[DATA LISTING Boundary: Start]
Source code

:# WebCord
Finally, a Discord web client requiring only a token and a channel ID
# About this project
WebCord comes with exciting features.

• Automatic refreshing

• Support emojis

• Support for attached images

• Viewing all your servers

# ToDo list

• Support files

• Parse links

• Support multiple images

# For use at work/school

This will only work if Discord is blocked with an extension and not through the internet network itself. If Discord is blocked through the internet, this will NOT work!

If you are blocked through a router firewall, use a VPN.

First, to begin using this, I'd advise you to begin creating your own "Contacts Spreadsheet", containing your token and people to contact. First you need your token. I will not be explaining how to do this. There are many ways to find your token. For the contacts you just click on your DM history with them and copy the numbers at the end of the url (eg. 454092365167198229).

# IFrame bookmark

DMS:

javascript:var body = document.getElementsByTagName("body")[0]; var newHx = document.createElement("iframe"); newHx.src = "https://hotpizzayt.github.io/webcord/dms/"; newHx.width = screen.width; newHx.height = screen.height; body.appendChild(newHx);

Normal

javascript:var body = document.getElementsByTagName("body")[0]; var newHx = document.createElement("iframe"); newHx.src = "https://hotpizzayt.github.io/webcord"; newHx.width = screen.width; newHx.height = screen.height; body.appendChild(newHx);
[DATA LISTING Boundary: End]
_DIRECTIONS_:
Go to the line with "Support multiple images" in the entries above and repeat every line from there through the line with "If you are blocked", exactly and with no other text.

_EXERCISE OUTPUT_:
• Support multiple images

# For use at work/school

This will only work if Discord is blocked with an extension and not through the internet network itself. If Discord is blocked through the internet, this will NOT work!

If you are blocked through a router firewall, use a VPN.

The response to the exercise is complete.